株式会社テレコムスクエア 取締役CEO 田村正泰氏

数あるレンタルWi-Fiルーターの中でも、2022年4月にリリースしてすぐに注目を集めている「WiFiBOX」。
予約から受取、返却までが非対面・非接触ですばやく行える画期的なサービスで、
海外向け通信サービス機器を提供するテレコムスクエアが提供しています。
今回は、株式会社テレコムスクエアの取締役CEOを務める田村正泰氏に、コロナ禍という厳しい状況の中、
ユーザーニーズを第一に考えてWiFiBOXを開発した背景と、好調なスタートを切っている理由を伺います。
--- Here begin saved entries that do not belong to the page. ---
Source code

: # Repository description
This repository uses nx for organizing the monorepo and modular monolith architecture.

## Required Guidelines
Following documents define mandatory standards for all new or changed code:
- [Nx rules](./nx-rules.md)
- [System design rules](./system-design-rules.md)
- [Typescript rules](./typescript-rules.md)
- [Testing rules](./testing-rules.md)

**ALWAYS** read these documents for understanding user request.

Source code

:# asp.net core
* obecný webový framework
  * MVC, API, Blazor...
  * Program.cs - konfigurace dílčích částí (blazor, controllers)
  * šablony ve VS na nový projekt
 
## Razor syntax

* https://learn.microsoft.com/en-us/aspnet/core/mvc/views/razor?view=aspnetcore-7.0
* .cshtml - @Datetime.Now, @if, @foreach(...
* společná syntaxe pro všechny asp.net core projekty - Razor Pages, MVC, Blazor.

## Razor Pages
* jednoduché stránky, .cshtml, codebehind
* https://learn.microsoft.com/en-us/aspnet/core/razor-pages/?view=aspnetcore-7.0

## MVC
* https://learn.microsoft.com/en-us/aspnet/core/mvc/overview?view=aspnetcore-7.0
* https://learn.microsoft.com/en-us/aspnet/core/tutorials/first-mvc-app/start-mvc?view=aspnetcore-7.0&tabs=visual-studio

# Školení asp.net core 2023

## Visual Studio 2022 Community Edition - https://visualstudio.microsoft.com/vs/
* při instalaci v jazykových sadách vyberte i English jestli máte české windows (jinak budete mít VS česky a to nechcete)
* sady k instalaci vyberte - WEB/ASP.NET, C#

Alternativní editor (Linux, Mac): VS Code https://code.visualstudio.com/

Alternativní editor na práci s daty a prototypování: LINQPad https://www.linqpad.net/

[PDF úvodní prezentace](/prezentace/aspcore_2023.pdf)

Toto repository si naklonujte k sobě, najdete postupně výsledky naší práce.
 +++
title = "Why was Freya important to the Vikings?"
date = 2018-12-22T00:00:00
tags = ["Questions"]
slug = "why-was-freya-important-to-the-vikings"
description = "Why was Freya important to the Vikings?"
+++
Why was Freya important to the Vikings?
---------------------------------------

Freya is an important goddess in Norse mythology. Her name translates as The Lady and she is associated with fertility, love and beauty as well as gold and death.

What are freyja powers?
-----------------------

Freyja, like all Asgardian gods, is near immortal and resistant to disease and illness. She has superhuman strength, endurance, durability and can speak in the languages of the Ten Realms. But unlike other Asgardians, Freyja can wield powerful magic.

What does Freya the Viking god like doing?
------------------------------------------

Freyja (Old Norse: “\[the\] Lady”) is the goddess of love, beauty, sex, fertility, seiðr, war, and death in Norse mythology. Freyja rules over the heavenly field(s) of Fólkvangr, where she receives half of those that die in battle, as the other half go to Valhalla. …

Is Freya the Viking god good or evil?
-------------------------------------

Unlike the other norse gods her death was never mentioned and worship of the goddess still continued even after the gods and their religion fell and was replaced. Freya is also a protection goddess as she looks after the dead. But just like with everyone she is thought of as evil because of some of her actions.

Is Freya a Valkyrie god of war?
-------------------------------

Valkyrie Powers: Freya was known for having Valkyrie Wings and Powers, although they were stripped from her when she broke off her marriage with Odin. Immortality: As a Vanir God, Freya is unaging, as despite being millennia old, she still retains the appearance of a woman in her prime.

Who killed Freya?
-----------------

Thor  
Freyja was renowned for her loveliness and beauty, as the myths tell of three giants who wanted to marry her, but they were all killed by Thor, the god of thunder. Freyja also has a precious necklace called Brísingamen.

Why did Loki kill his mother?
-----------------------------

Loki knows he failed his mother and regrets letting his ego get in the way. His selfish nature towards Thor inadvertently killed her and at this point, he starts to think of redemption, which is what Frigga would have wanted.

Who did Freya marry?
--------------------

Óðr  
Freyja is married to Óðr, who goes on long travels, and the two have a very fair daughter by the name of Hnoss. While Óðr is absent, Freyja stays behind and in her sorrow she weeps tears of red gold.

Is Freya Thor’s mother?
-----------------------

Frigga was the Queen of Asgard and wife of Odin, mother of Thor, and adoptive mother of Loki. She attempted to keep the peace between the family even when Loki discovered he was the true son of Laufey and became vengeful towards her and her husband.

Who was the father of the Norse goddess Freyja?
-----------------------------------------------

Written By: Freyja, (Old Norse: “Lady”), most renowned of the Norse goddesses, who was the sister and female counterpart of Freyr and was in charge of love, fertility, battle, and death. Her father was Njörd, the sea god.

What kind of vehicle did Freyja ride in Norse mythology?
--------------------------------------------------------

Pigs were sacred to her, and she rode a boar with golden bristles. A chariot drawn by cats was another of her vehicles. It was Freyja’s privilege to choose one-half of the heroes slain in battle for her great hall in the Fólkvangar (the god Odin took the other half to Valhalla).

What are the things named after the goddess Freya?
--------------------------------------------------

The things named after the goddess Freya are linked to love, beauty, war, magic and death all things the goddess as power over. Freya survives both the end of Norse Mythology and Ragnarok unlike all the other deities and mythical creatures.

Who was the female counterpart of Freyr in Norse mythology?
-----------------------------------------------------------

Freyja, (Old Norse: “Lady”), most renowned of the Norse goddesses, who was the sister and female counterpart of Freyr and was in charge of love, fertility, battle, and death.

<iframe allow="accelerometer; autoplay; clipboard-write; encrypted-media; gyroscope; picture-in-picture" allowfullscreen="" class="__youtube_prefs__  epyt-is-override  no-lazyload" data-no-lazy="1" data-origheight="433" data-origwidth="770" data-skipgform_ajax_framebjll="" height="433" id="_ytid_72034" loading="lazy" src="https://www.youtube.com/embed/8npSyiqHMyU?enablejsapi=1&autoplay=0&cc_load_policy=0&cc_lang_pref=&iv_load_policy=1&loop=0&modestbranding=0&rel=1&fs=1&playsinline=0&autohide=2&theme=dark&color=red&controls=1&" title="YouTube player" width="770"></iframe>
1.革命的なWi-Fiレンタルルーター「WiFiBOX」とは


―「WiFiBOX」とはどのようなサービスでしょうか?
WiFiBOXは、弊社テレコムスクエアが提供するモバイルWi-Fiレンタルサービスです。
世界130ヵ国・地域でデータ通信量を無制限で利用できます。また、Wi-Fiに加えてモバイルバッテリー機能も搭載しています。
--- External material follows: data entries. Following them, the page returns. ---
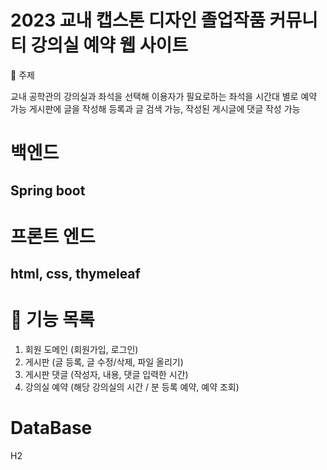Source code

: #  2023 교내 캡스톤 디자인 졸업작품 커뮤니티 강의실 예약 웹 사이트
📣 주제

교내 공학관의 강의실과 좌석을 선택해 이용자가 필요로하는 좌석을 시간대 별로 예약 가능 
게시판에 글을 작성해 등록과 글 검색 가능, 작성된 게시글에 댓글 작성 가능

# 백엔드
## Spring boot

# 프론트 엔드
## html, css, thymeleaf


# 📣 기능 목록
1. 회원 도메인 (회원가입, 로그인) 
2. 게시판 (글 등록, 글 수정/삭제, 파일 올리기)
3. 게시판 댓글 (작성자, 내용, 댓글 입력한 시간)
4. 강의실 예약 (해당 강의실의 시간 / 분 등록 예약, 예약 조회)

# DataBase
H2
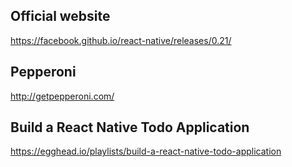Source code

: ## Official website
https://facebook.github.io/react-native/releases/0.21/

## Pepperoni
http://getpepperoni.com/

## Build a React Native Todo Application
  https://egghead.io/playlists/build-a-react-native-todo-application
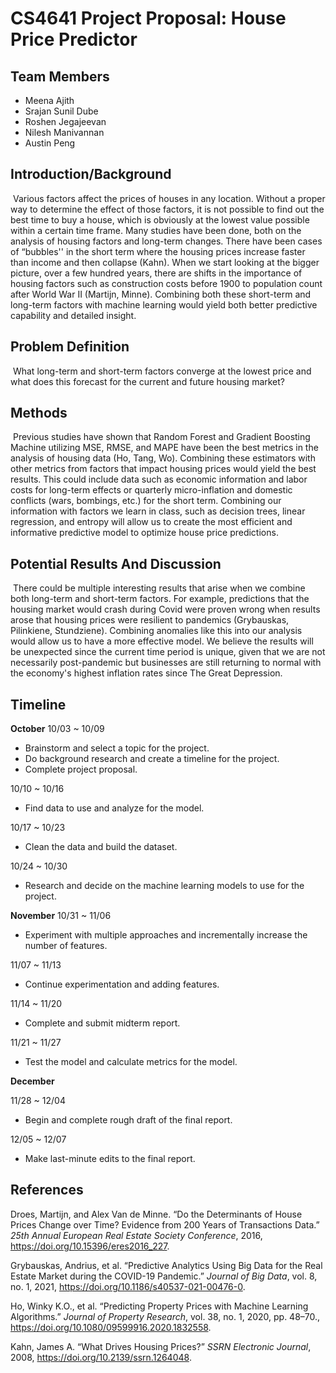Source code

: # CS4641 Project Proposal: House Price Predictor

## Team Members

- Meena Ajith
- Srajan Sunil Dube
- Roshen Jegajeevan
- Nilesh Manivannan
- Austin Peng

## Introduction/Background

​	Various factors affect the prices of houses in any location. Without a proper way to determine the effect of those factors, it is not possible to find out the best time to buy a house, which is obviously at the lowest value possible within a certain time frame. Many studies have been done, both on the analysis of housing factors and long-term changes. There have been cases of “bubbles'' in the short term where the housing prices increase faster than income and then collapse (Kahn). When we start looking at the bigger picture, over a few hundred years, there are shifts in the importance of housing factors such as construction costs before 1900 to population count after World War II (Martijn, Minne). Combining both these short-term and long-term factors with machine learning would yield both better predictive capability and detailed insight.

## Problem Definition

​	What long-term and short-term factors converge at the lowest price and what does this forecast for the current and future housing market?

## Methods

​	Previous studies have shown that Random Forest and Gradient Boosting Machine utilizing MSE, RMSE, and MAPE have been the best metrics in the analysis of housing data (Ho, Tang, Wo). Combining these estimators with other metrics from factors that impact housing prices would yield the best results. This could include data such as economic information and labor costs for long-term effects or quarterly micro-inflation and domestic conflicts (wars, bombings, etc.) for the short term. Combining our information with factors we learn in class, such as decision trees, linear regression, and entropy will allow us to create the most efficient and informative predictive model to optimize house price predictions.

## Potential Results And Discussion

​	There could be multiple interesting results that arise when we combine both long-term and short-term factors. For example, predictions that the housing market would crash during Covid were proven wrong when results arose that housing prices were resilient to pandemics (Grybauskas, Pilinkiene, Stundziene). Combining anomalies like this into our analysis would allow us to have a more effective model. We believe the results will be unexpected since the current time period is unique, given that we are not necessarily post-pandemic but businesses are still returning to normal with the economy's highest inflation rates since The Great Depression.

## Timeline

**October**
10/03 ~ 10/09

- Brainstorm and select a topic for the project.
- Do background research and create a timeline for the project.
- Complete project proposal.

10/10 ~ 10/16

- Find data to use and analyze for the model.

10/17 ~ 10/23

- Clean the data and build the dataset.

10/24 ~ 10/30

- Research and decide on the machine learning models to use for the project.



**November**
10/31 ~ 11/06

- Experiment with multiple approaches and incrementally increase	the number of features.

11/07 ~ 11/13

- Continue experimentation and adding features.

11/14 ~ 11/20

- Complete and submit midterm report.

11/21 ~ 11/27

- Test the model and calculate metrics for the model.

**December**

11/28 ~ 12/04

- Begin and complete rough draft of the final report.

12/05 ~ 12/07

- Make last-minute edits to the final report.



## References

Droes, Martijn, and Alex Van de Minne. “Do the Determinants of House Prices Change over Time? Evidence from 200 Years of Transactions Data.” *25th Annual European Real Estate Society Conference*, 2016, https://doi.org/10.15396/eres2016_227.

Grybauskas, Andrius, et al. “Predictive Analytics Using Big Data for the Real Estate Market during the COVID-19 Pandemic.” *Journal of Big Data*, vol. 8, no. 1, 2021, https://doi.org/10.1186/s40537-021-00476-0.

Ho, Winky K.O., et al. “Predicting Property Prices with Machine Learning Algorithms.” *Journal of Property Research*, vol. 38, no. 1, 2020, pp. 48–70., https://doi.org/10.1080/09599916.2020.1832558.

Kahn, James A. “What Drives Housing Prices?” *SSRN Electronic Journal*, 2008, https://doi.org/10.2139/ssrn.1264048.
最も大きな特徴は、予約、受取、そして返却までの一連の流れの中で、人と一切接触することなく利用できること。
WiFiBOXのサイトでアカウントを作っていただいたうえで予約し、
利用当日に空港や駅にあるWiFiBOX貸出機のQRコードをスマホで読み取ると、
貸出機のスロットから本体を取り出せる仕組みです。
返却時は、貸出機のスロットに差し込むだけなので、手軽に利用できます。

サービス利用のすべての工程を無人化、さらにコンパクト化を実現した、今までにない画期的なサービスなのです。
現在は成田や羽田をはじめとする国内の主要空港を中心に、
東京駅や新宿観光案内所など街中に順次設置を進め、サービスを提供しています。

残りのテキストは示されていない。